- _ABOUT THIS EXERCISE_
Report how many lines of the material below contain the string "invoke". The reply is that number and no more.

★ ★ ★ ★ ★

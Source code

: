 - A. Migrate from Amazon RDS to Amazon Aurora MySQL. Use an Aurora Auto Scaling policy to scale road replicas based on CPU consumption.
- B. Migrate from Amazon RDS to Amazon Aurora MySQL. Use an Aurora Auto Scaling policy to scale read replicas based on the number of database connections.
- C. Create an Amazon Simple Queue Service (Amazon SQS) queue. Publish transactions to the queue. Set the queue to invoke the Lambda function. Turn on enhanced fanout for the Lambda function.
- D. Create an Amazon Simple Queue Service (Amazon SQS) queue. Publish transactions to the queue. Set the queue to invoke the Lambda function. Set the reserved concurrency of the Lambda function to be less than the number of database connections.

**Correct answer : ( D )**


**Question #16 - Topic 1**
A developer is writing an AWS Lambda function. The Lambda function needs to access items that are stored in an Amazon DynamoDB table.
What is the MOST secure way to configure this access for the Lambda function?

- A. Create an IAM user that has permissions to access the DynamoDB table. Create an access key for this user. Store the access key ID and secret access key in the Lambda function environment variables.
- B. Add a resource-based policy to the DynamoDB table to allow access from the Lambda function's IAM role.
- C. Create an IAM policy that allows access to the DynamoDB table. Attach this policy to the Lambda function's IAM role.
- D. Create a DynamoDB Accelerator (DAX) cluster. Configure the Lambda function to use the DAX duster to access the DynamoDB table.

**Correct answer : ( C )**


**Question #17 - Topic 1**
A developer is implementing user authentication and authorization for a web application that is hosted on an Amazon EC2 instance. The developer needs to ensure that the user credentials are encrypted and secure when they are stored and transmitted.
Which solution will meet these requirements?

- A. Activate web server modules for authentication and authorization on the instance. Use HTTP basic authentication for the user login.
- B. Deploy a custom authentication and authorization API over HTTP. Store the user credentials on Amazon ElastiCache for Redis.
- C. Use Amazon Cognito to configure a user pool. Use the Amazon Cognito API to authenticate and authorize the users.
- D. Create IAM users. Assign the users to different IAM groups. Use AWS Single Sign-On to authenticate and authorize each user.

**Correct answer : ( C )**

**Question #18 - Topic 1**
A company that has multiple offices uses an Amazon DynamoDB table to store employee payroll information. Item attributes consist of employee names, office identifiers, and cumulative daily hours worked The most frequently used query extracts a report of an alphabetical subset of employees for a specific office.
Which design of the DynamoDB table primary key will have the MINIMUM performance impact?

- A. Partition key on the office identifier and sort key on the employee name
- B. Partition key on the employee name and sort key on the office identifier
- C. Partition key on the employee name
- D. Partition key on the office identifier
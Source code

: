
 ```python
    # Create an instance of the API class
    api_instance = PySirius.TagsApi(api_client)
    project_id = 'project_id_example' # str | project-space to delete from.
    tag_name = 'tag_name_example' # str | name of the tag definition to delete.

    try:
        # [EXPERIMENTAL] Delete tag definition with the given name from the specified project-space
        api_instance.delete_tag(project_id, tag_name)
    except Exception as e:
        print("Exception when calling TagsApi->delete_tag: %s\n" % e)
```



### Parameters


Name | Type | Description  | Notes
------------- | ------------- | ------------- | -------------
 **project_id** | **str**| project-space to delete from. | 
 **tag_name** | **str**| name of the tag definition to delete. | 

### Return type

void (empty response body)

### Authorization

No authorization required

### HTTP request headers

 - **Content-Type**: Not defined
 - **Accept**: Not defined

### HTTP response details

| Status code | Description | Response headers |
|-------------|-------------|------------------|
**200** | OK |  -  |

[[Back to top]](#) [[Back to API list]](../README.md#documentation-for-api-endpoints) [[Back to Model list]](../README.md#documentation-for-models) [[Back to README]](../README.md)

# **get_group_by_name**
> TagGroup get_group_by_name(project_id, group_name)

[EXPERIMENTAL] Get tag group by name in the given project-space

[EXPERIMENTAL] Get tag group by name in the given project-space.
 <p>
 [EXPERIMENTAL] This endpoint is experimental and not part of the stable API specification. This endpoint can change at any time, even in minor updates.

★ ★ ★ ★ ★

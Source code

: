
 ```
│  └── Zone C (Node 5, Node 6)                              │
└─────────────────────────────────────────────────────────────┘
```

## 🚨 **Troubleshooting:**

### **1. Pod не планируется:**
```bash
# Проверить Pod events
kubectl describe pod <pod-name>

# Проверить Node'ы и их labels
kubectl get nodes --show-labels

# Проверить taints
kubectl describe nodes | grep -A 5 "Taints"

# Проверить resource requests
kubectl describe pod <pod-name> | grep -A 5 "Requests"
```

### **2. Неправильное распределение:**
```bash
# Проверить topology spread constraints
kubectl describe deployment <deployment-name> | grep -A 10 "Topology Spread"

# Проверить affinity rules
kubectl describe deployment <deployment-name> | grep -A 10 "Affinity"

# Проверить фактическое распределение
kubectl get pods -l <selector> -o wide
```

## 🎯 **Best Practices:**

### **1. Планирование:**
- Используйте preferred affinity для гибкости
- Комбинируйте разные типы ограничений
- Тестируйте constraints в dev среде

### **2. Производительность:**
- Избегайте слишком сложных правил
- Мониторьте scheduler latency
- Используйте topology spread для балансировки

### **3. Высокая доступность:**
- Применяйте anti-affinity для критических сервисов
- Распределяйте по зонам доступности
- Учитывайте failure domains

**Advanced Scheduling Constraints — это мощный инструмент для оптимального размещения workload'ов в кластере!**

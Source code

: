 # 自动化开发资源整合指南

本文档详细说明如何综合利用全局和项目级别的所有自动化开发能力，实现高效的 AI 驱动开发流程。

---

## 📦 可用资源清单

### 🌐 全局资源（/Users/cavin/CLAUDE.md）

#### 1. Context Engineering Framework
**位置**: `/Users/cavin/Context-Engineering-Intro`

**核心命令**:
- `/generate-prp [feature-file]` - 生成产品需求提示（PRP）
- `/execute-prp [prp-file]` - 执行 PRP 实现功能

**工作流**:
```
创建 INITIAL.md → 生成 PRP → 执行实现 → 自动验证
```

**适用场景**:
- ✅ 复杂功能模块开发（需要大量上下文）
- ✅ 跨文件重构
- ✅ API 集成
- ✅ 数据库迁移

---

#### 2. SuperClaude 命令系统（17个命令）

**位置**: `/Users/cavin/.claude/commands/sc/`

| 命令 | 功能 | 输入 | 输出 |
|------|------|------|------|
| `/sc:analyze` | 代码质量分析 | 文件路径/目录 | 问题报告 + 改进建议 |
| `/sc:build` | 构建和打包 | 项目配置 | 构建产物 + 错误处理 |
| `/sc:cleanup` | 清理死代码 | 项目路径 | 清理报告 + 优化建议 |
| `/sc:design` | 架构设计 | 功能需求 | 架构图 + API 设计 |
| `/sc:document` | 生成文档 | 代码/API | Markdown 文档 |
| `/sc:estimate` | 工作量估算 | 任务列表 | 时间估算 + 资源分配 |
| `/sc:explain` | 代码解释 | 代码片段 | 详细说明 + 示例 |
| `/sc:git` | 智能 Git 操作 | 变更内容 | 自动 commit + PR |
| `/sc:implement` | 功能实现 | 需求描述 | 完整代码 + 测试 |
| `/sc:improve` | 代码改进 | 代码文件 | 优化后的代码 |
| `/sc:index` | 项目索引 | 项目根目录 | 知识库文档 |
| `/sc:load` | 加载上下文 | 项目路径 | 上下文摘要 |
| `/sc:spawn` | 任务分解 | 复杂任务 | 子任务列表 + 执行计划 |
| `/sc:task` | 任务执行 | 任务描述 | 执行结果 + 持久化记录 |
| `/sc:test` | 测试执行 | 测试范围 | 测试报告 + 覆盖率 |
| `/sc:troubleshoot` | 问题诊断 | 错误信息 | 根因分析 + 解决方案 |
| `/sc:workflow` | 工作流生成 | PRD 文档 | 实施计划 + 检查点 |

★ ★ ★ ★ ★

- _RESPONSE TO THE TASK_
2